A local church ministry group was holding its weekly outdoor fundraiser — selling donated clothes, shoes and household items on tables in a parking lot.

Someone introduced Arroyo to the head of the ministry, Tammy Gibbs, and he began volunteeri­ng there that very night.

“He stayed late, and we went through all that stuff ,” she said. “Then he helped me again, and he started helping me so much nearly every night after that.”

Early on, Arroyo told Gibbs that “he was not gonna be here long” and was “just passing through.”

“I’ll be here for like three or four days,” he told her. “It doesn’t work out when I stay somewhere. God wants me to just travel and help people.”

But Arroyo, 32, ended up staying there, in Lamesa, Texas — a cotton farming and cattle ranching town about 60 miles south of Lubbock — for

more than three months, using the alias “Aren James Peters.”

And no one in this town of fewer than 10,000 residents knew “Peters” was a fugitive from justice — on the lam from a double slaying in Newport News and being sought by federal marshals.

Killings in Newport News

On July 30, 2017, Arroyo’s exgirlfrie­nd, Patricia Morgan Joseph, and her father, Jessie Abraham Barnes, were in their mobile home in the city’s Denbigh section. Also there were Joseph’s two boys — then ages 6 and 1 — and her new boyfriend of a few months, a Navy man from Virginia Beach.

Everyone was relaxing and watching TV at the home, in the Chesapeake Village Mobile Home Park on York River Lane, south of Bland Boulevard near the Newport News airport.

Then, just before 6:15 p.m. that Sunday, Arroyo — the father of Joseph’s two boys — knocked on the door, police say. When Joseph went to answer it, they say, Arroyo began firing through the door, killing the 29-year-old. Then police say he came into the home, chasing the 67-year-old Barnes into the bathroom and shooting him dead, too.

Joseph’s boyfriend found a hiding spot in a trailer bedroom and wasn’t hurt. But he told a police dispatcher that he overheard the 6-year-old boy pressing his father with a question.
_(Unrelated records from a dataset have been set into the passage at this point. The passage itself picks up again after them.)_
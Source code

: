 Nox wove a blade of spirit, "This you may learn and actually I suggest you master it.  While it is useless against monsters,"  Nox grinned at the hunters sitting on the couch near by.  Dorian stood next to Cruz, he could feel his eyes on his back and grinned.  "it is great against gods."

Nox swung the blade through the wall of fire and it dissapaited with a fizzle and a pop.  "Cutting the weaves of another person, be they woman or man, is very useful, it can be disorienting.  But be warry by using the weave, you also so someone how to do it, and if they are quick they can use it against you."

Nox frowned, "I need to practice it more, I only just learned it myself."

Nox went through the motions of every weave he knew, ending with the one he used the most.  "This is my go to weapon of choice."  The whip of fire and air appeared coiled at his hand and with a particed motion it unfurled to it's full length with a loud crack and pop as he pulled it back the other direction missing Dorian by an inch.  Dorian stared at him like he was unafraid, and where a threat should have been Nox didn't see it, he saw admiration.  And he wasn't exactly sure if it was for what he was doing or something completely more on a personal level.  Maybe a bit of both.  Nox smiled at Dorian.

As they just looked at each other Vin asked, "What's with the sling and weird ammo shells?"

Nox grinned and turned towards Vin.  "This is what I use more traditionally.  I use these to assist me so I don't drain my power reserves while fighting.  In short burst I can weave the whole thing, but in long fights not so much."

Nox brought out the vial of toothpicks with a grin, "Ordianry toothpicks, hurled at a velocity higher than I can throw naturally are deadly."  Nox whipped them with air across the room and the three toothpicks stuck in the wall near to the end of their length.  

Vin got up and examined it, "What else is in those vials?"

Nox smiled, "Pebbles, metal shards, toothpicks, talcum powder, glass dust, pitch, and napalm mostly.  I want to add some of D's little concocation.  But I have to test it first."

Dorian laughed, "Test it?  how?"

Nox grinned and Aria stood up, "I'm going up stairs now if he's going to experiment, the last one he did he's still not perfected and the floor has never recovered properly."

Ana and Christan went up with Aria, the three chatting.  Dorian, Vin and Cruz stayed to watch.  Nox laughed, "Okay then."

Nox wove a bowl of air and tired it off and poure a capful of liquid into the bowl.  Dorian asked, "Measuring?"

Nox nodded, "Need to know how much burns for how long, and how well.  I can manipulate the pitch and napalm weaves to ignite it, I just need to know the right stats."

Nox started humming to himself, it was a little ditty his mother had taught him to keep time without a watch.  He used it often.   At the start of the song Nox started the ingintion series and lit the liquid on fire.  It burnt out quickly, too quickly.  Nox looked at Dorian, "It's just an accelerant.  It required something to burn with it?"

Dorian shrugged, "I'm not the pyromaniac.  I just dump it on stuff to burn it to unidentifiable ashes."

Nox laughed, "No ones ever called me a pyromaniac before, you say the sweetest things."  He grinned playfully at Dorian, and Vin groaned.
“Did you kill Mommy? Did you kill Mommy?” the boy asked. “Why did you do that?”

“It’s OK. It’s OK,” Arroyo replied, before fleeing from the scene without his children.

The next day, Arroyo’s car was abandoned in a Walmart parking lot off Interstate 95 west of Savannah, Ga., with surveillan­ce footage capturing him inside and outside the store, federal marshals said. He was seen buying a backpack, a hooded sweatshirt and other clothing.

“He hit the ground running,” Bobby Mathieson, the U.S. marshal for the Eastern District of Virginia, said in a statement. “The morning after the murders, he was already 500 miles away. By the time we found his vehicle in Georgia, we were a day behind him. Not only did he leave his car behind, we believe he left his old identity behind as well.”

It’s not clear where Arroyo went immediatel­y after that, or where he was in August and September.

Showing up in Texas

It was mid-October that he showed up in Lamesa, Gibbs said.

He worked at the mission’s thrift store, including its weekly outdoor sales.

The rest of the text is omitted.